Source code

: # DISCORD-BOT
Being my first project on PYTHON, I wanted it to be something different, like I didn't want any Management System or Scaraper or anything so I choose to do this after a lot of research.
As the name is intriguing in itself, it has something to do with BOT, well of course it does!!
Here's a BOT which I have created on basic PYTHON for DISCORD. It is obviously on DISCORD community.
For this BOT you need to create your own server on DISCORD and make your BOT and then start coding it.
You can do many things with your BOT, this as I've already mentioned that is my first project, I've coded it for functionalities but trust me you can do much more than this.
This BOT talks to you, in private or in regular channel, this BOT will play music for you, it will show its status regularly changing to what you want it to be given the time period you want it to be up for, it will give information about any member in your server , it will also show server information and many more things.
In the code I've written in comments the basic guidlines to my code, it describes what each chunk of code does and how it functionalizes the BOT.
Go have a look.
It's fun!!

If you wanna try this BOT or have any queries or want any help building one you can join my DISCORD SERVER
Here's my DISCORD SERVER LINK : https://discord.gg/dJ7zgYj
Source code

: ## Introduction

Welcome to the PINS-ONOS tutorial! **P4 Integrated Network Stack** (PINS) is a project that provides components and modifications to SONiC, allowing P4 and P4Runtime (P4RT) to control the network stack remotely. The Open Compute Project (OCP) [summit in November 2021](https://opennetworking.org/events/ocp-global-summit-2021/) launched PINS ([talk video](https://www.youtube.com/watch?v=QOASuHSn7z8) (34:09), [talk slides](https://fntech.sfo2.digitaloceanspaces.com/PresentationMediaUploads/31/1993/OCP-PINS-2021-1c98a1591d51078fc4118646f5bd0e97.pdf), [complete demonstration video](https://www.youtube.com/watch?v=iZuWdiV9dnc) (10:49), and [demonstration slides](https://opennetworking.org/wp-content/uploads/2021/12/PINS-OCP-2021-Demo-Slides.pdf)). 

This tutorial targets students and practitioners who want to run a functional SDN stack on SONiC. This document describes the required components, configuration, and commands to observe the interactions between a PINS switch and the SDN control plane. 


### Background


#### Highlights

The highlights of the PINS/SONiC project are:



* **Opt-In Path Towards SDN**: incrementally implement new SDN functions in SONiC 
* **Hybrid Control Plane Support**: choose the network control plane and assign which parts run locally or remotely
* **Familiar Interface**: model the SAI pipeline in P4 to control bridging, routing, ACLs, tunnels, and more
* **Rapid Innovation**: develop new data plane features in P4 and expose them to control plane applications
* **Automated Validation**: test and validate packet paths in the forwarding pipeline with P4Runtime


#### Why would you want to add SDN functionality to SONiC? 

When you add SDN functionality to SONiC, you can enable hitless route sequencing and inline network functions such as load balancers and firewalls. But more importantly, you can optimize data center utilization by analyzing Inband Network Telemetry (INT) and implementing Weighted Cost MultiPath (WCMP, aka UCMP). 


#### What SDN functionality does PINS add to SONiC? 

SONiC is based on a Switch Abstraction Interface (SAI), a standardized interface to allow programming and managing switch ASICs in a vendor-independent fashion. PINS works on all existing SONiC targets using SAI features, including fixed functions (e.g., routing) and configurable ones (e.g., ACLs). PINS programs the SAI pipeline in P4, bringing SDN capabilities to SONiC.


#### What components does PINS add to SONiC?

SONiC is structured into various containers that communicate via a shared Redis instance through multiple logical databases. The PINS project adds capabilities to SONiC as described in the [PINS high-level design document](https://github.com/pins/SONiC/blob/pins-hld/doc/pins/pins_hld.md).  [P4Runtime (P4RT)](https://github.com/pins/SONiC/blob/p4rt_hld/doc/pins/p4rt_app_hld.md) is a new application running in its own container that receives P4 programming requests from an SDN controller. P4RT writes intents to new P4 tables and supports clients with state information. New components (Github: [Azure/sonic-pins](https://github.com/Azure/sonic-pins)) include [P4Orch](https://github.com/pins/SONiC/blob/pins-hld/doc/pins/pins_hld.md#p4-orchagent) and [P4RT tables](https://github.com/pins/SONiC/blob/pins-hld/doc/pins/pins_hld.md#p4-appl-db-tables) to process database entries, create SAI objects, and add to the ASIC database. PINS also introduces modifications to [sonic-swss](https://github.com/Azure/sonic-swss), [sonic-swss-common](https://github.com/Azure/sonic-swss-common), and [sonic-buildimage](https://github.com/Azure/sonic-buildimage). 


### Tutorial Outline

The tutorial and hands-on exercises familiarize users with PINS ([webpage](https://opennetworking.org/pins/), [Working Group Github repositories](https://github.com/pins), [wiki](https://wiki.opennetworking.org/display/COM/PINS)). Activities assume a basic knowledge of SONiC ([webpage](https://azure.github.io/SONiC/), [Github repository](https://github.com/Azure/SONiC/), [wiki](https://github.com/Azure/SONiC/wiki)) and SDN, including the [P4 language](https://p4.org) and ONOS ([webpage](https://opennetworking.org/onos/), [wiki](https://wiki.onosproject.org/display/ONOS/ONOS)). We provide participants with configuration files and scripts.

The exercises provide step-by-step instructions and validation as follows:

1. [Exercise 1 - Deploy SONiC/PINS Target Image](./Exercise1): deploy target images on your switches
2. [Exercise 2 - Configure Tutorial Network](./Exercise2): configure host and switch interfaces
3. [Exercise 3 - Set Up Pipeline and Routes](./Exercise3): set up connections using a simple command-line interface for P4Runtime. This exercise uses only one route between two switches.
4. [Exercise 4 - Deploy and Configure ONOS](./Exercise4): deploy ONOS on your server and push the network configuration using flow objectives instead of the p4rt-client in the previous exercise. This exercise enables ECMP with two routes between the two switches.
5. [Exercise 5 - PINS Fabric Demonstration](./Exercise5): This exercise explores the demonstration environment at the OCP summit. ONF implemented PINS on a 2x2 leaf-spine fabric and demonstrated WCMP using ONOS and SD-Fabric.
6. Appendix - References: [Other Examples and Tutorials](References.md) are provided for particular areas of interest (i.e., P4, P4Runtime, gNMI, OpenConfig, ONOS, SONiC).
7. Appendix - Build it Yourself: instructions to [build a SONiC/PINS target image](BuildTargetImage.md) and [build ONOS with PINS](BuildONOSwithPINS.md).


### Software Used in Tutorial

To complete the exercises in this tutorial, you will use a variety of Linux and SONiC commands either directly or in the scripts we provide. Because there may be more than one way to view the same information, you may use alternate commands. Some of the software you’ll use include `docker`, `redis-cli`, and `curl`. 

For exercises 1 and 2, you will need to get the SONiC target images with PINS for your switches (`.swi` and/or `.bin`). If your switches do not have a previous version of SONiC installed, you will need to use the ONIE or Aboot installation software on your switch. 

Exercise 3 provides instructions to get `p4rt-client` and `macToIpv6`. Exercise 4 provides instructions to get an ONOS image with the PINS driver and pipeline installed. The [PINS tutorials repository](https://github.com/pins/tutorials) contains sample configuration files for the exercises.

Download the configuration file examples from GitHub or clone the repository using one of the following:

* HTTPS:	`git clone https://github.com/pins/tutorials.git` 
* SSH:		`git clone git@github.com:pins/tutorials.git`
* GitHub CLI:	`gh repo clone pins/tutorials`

· · · · ·

#### [Your task]
Among the lines above, find those that contain the word "functionality" and copy them.

#### [Answer below]
#### Why would you want to add SDN functionality to SONiC? 
When you add SDN functionality to SONiC, you can enable hitless route sequencing and inline network functions such as load balancers and firewalls. But more importantly, you can optimize data center utilization by analyzing Inband Network Telemetry (INT) and implementing Weighted Cost MultiPath (WCMP, aka UCMP). 
#### What SDN functionality does PINS add to SONiC? 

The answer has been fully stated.